[[ Source records open ]]
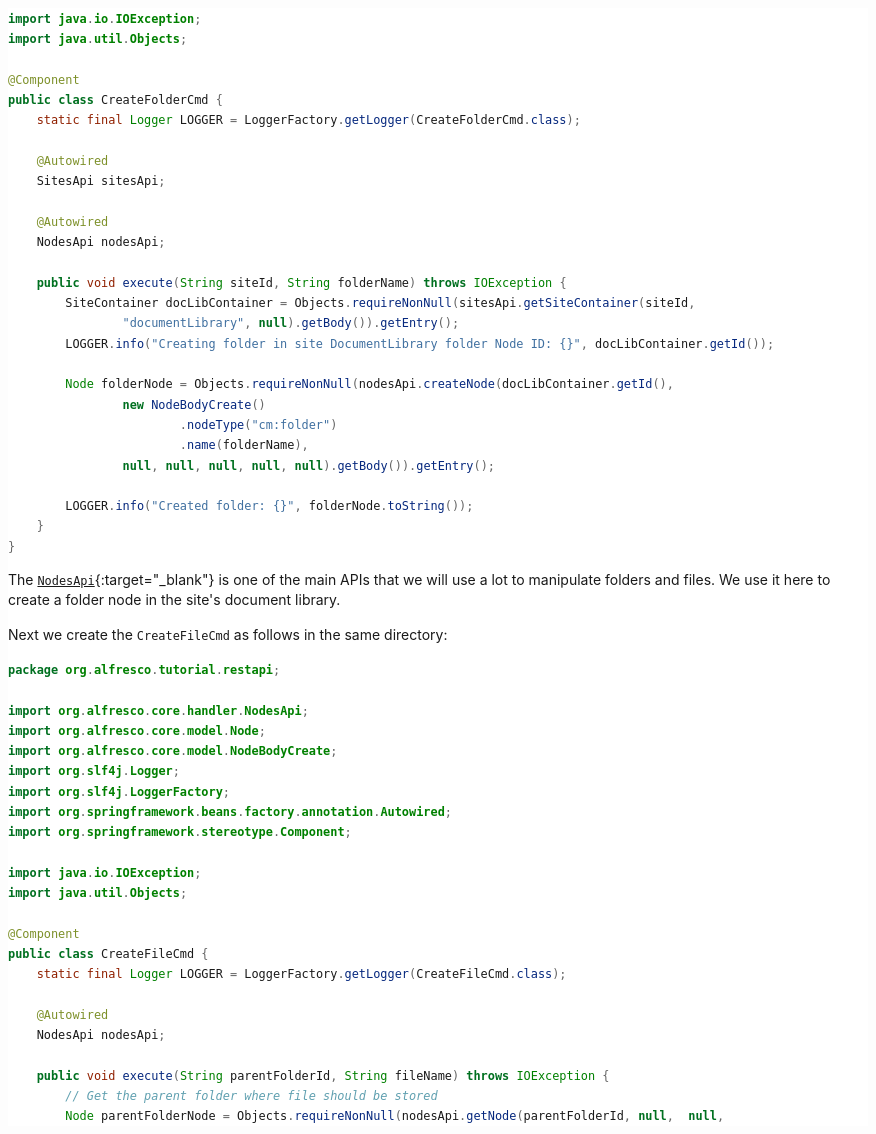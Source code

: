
 ```java
import java.io.IOException;
import java.util.Objects;

@Component
public class CreateFolderCmd {
    static final Logger LOGGER = LoggerFactory.getLogger(CreateFolderCmd.class);

    @Autowired
    SitesApi sitesApi;

    @Autowired
    NodesApi nodesApi;

    public void execute(String siteId, String folderName) throws IOException {
        SiteContainer docLibContainer = Objects.requireNonNull(sitesApi.getSiteContainer(siteId,
                "documentLibrary", null).getBody()).getEntry();
        LOGGER.info("Creating folder in site DocumentLibrary folder Node ID: {}", docLibContainer.getId());

        Node folderNode = Objects.requireNonNull(nodesApi.createNode(docLibContainer.getId(),
                new NodeBodyCreate()
                        .nodeType("cm:folder")
                        .name(folderName),
                null, null, null, null, null).getBody()).getEntry();

        LOGGER.info("Created folder: {}", folderNode.toString());
    }
}
```

The [`NodesApi`](https://github.com/Alfresco/alfresco-java-sdk/blob/develop/alfresco-java-rest-api/alfresco-java-rest-api-lib/generated/alfresco-core-rest-api/src/main/java/org/alfresco/core/handler/NodesApi.java){:target="_blank"} 
is one of the main APIs that we will use a lot to manipulate folders and files. We use it here to create a folder node 
in the site's document library.

Next we create the `CreateFileCmd` as follows in the same directory:

```java
package org.alfresco.tutorial.restapi;

import org.alfresco.core.handler.NodesApi;
import org.alfresco.core.model.Node;
import org.alfresco.core.model.NodeBodyCreate;
import org.slf4j.Logger;
import org.slf4j.LoggerFactory;
import org.springframework.beans.factory.annotation.Autowired;
import org.springframework.stereotype.Component;

import java.io.IOException;
import java.util.Objects;

@Component
public class CreateFileCmd {
    static final Logger LOGGER = LoggerFactory.getLogger(CreateFileCmd.class);

    @Autowired
    NodesApi nodesApi;

    public void execute(String parentFolderId, String fileName) throws IOException {
        // Get the parent folder where file should be stored
        Node parentFolderNode = Objects.requireNonNull(nodesApi.getNode(parentFolderId, null,  null,
```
[[ Source records closed ]]
• _Exercise prompt_: All entries are to be retyped exactly. Omit any embedded images.

• _Problem solution_:
Source code

:
 ```java
import java.io.IOException;
import java.util.Objects;

@Component
public class CreateFolderCmd {
    static final Logger LOGGER = LoggerFactory.getLogger(CreateFolderCmd.class);

    @Autowired
    SitesApi sitesApi;

    @Autowired
    NodesApi nodesApi;

    public void execute(String siteId, String folderName) throws IOException {
        SiteContainer docLibContainer = Objects.requireNonNull(sitesApi.getSiteContainer(siteId,
                "documentLibrary", null).getBody()).getEntry();
        LOGGER.info("Creating folder in site DocumentLibrary folder Node ID: {}", docLibContainer.getId());

        Node folderNode = Objects.requireNonNull(nodesApi.createNode(docLibContainer.getId(),
                new NodeBodyCreate()
                        .nodeType("cm:folder")
                        .name(folderName),
                null, null, null, null, null).getBody()).getEntry();

        LOGGER.info("Created folder: {}", folderNode.toString());
    }
}
```

The [`NodesApi`](https://github.com/Alfresco/alfresco-java-sdk/blob/develop/alfresco-java-rest-api/alfresco-java-rest-api-lib/generated/alfresco-core-rest-api/src/main/java/org/alfresco/core/handler/NodesApi.java){:target="_blank"} 
is one of the main APIs that we will use a lot to manipulate folders and files. We use it here to create a folder node 
in the site's document library.

Next we create the `CreateFileCmd` as follows in the same directory:

```java
package org.alfresco.tutorial.restapi;

import org.alfresco.core.handler.NodesApi;
import org.alfresco.core.model.Node;
import org.alfresco.core.model.NodeBodyCreate;
import org.slf4j.Logger;
import org.slf4j.LoggerFactory;
import org.springframework.beans.factory.annotation.Autowired;
import org.springframework.stereotype.Component;

import java.io.IOException;
import java.util.Objects;

@Component
public class CreateFileCmd {
    static final Logger LOGGER = LoggerFactory.getLogger(CreateFileCmd.class);

    @Autowired
    NodesApi nodesApi;

    public void execute(String parentFolderId, String fileName) throws IOException {
        // Get the parent folder where file should be stored
        Node parentFolderNode = Objects.requireNonNull(nodesApi.getNode(parentFolderId, null,  null,
```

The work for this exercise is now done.